In the southern Pavillon des amateurs art from Sweden, Norway, Denmark and Russia was presented in both central halls and the two rear halls. The side wings showed works from Hungary, Austria and Germany. The southernmost halls were reserved for the art collections of the amateurs. The newly installed expert committee comprised the art historians Karl Lind and Eduard von Sacken and the medieval archaeologist Albert von Camesina. The focus was on sacral decorative arts from the Middle Ages assembled from Austrian abbeys and regional museums, including the famous Tassilo Chalice from Kremsmünster Abbey.

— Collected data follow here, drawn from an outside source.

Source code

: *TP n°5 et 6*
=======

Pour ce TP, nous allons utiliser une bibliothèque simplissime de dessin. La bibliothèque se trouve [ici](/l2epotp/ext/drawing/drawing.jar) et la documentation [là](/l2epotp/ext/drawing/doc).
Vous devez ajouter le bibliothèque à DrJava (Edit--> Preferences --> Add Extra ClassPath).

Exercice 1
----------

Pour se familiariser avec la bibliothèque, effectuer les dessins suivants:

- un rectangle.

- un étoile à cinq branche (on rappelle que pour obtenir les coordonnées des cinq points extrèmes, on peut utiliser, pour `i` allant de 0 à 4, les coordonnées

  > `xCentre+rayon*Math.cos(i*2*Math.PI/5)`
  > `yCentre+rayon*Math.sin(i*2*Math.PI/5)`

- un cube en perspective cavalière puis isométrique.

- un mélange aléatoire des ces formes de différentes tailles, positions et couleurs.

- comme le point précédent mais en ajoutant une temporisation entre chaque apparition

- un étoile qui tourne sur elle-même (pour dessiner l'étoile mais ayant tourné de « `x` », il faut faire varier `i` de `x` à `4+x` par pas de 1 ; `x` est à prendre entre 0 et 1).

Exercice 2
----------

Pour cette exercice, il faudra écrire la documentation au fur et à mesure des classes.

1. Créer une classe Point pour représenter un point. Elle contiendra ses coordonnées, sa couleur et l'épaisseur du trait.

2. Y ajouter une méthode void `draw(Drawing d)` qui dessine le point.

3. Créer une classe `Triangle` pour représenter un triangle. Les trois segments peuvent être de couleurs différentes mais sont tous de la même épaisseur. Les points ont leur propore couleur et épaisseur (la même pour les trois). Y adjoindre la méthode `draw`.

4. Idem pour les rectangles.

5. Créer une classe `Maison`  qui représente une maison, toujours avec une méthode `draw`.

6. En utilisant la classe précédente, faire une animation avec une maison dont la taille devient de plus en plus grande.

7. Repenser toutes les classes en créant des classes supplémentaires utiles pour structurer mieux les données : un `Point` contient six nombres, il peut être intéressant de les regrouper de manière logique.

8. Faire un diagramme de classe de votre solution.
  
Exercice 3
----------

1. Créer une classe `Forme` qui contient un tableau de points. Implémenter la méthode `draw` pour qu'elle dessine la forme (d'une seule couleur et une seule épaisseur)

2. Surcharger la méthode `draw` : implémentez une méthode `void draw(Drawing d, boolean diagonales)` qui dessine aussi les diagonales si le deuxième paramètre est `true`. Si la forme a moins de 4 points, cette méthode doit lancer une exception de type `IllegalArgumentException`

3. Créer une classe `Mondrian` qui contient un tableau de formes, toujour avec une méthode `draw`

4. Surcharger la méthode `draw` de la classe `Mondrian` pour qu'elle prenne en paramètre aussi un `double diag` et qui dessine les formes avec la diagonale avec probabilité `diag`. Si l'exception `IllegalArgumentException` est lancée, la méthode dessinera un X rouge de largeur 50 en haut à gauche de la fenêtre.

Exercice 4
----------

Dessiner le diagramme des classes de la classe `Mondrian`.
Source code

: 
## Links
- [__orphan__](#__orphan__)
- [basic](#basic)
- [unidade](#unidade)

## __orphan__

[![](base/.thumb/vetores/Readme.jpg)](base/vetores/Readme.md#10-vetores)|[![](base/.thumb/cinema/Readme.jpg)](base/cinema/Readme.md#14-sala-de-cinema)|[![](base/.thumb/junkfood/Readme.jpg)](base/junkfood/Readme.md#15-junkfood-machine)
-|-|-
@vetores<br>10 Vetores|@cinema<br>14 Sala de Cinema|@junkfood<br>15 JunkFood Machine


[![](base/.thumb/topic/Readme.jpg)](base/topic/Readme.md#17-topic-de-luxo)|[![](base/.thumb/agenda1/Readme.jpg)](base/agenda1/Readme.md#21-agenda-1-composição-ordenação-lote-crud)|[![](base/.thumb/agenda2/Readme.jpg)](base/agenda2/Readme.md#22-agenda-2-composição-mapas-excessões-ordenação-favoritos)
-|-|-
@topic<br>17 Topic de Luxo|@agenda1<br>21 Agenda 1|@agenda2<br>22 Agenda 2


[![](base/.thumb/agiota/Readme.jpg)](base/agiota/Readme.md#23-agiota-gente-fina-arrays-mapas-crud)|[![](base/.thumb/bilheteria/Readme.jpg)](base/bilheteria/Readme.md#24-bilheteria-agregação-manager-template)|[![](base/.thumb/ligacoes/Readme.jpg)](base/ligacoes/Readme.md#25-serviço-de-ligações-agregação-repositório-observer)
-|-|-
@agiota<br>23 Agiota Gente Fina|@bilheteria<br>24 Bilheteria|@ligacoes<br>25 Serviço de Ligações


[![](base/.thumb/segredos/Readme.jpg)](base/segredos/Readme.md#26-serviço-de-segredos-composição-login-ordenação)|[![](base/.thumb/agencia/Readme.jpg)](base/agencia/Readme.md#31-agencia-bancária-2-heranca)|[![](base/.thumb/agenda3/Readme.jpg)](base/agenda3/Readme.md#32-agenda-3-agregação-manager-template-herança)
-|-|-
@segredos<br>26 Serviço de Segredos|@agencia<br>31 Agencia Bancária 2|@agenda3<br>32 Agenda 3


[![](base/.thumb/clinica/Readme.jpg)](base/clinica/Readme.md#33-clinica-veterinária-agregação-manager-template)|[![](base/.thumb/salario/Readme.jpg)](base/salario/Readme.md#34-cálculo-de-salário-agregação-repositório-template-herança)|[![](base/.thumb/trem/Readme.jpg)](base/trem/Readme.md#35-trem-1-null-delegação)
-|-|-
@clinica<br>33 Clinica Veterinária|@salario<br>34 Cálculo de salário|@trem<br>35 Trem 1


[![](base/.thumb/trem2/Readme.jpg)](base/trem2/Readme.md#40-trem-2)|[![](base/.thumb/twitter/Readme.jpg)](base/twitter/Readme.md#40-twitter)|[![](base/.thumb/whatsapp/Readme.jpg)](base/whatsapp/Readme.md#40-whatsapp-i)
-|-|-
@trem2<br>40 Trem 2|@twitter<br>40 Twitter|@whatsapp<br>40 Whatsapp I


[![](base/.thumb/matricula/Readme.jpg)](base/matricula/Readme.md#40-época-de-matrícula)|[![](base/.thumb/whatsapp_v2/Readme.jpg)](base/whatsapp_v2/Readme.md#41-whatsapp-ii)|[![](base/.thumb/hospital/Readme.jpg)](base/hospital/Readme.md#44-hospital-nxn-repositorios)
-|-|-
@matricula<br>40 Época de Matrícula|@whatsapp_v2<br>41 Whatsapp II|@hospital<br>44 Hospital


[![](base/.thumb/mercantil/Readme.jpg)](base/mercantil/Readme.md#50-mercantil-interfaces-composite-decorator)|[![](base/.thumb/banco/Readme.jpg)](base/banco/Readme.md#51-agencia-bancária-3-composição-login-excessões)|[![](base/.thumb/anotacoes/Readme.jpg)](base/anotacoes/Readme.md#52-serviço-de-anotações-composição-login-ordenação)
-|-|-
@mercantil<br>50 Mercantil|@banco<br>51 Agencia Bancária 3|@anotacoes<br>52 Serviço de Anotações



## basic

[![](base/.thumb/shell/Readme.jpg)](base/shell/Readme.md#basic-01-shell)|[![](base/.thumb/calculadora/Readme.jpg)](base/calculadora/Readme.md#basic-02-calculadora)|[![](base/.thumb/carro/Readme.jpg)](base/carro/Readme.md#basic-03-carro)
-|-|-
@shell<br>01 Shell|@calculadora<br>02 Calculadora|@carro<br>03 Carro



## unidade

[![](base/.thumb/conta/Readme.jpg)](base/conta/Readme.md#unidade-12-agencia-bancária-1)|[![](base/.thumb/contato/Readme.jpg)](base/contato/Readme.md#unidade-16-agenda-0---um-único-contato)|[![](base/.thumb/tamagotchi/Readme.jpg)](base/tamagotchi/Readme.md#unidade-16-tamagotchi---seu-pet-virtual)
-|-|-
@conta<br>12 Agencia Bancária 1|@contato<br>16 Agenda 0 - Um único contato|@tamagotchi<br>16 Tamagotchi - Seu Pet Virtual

In 1873 Karl Lind gave a detailed description, richly illustrated, of the undertaking and the exhibits in Mittheilungen der K. K. Central-Commission zur Erforschung und Erhaltung der Baudenkmale.
Most of the structures built were demolished once the World’s Fair ended. In 1875 the Palace of Industry was dismantled and in 1878 the Vienna trotting track built in its place. The track and its facilities used the area between the rotunda, which remained in operation until 1937, and the two Pavillons des amateurs. Vienna’s sculptors played a decisive role in considerations on how to repurpose the individual exhibition buildings. As a professional group, they faced enormous challenges stemming from the grand building projects on the Ringstraße and the urban growth of the city in general. The numerous monument projects in public space and the elaborate décor systems for the facades and interiors of the new historicist buildings brought with it a significant increase in the demand for sculptures.
In the densely built inner city there were however hardly any premises large enough to create such tall monuments. Between 1855 and 1860 for instance, Anton Dominik Fernkorn created his two famous equestrian monuments of the field commanders Archduke Carl and Prince Eugen for Vienna’s Heldenplatz in a special studio of the “k. k Kunsterzgießerei” (brass foundry) in Wieden. In 1873 the sculptor Franz Hampel worked in a free-standing new studio building on the northern side of the exhibition street, close to the Wurstelprater amusement park and the grounds of the World’s Fair (today: Stuwer quarter). Caspar Zumbusch, creator of the Maria Theresa Memorial at the court museums (1874–1888), was allocated one of the first state studios near the rotunda straight after the World’s Fair came to an end.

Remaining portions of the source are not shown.